En outre, les suggestions récentes dans les médias selon lesquelles le cryptage a empêché des enquêtes d’aller de l’avant ou que le décryptage de certaines données auraient été utiles, sont problématiques. En fait, plusieurs de ces enquêtes n’ont pas cessé après avoir fait face à la barrière de cryptage. De plus, sans savoir ce qui a été chiffré, rien n’indique que le cryptage était un problème important, seulement qu’il y avait des informations qui n’étaient pas facilement accessibles.

CONSERVATION DES DONNÉES

  • Croyez-vous que la loi devrait exiger des fournisseurs de services canadiens de conserver les données relatives aux télécommunications pendant une certaine période afin qu’on puisse y avoir accès au cas où les responsables de l’application de la loi ou un organisme responsable de la sécurité nationale en aurait besoin dans le cadre d’une enquête, conformément à une ordonnance de la cour?

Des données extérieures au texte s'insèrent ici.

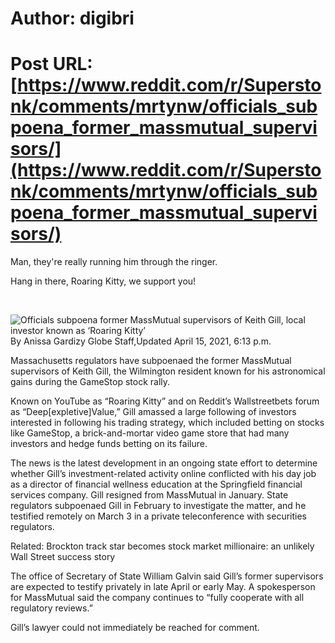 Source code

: # Author: digibri
# Post URL: [https://www.reddit.com/r/Superstonk/comments/mrtynw/officials_subpoena_former_massmutual_supervisors/](https://www.reddit.com/r/Superstonk/comments/mrtynw/officials_subpoena_former_massmutual_supervisors/)


Man, they're really running him through the ringer.

Hang in there, Roaring Kitty, we support you!

&#x200B;

![Officials subpoena former MassMutual supervisors of Keith Gill, local investor known as ‘Roaring Kitty’](https://www.bostonglobe.com/2021/04/15/business/state-regulators-subpoena-former-massmutual-supervisors-keith-gill-local-investor-known-roaring-kitty/)  
By Anissa Gardizy Globe Staff,Updated April 15, 2021, 6:13 p.m.

Massachusetts regulators have subpoenaed the former MassMutual supervisors of Keith Gill, the Wilmington resident known for his astronomical gains during the GameStop stock rally.

Known on YouTube as “Roaring Kitty” and on Reddit’s Wallstreetbets forum as “Deep\[expletive\]Value,” Gill amassed a large following of investors interested in following his trading strategy, which included betting on stocks like GameStop, a brick-and-mortar video game store that had many investors and hedge funds betting on its failure.

The news is the latest development in an ongoing state effort to determine whether Gill’s investment-related activity online conflicted with his day job as a director of financial wellness education at the Springfield financial services company. Gill resigned from MassMutual in January. State regulators subpoenaed Gill in February to investigate the matter, and he testified remotely on March 3 in a private teleconference with securities regulators.

Related: Brockton track star becomes stock market millionaire: an unlikely Wall Street success story

The office of Secretary of State William Galvin said Gill’s former supervisors are expected to testify privately in late April or early May. A spokesperson for MassMutual said the company continues to “fully cooperate with all regulatory reviews.”

Gill’s lawyer could not immediately be reached for comment.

La police a déjà le pouvoir d’obtenir une ordonnance de préservation de l’information dans des cas particuliers, ce qu’un.e juge peut émettre sur la base d’un seuil bas. Par exemple, les cas où il faudra du temps pour obtenir un mandat de perquisition et les renseignements risquent d’être détruits. Le Livre vert pose la question de savoir si les entreprises de télécommunications devraient simplement être tenues de conserver des données pendant de longues périodes, au cas où la police en aurait besoin. Plutôt comme une ordonnance de préservation globale.

La Cour de justice de l’Union européenne de 2014 a radié la «Directive sur la conservation des données» de l’UE parce que la conservation des données de personnes innocentes contrevient à la Charte des droits fondamentaux de l’UE. Il est tout au moins possible qu’elle viole également notre Charte. Il faut donc prouver que les pouvoirs actuels sont insuffisants avant d’envisager une politique qui a déjà été rejetée en Europe en tant que violation des droits fondamentaux. Et jusqu’à ce jour, le gouvernement n’a pas démontré la nécessité de la conservation des données afin d’effectuer des enquêtes de façon plus efficace.

  • Si le gouvernement du Canada édictait une exigence générale de conservation de données, quel type de données devrait viser une telle exigence? Quelle devrait être la durée de la conservation de ces renseignements?

Le gouvernement du Canada ne devrait pas édicter une exigence générale de conservation des données.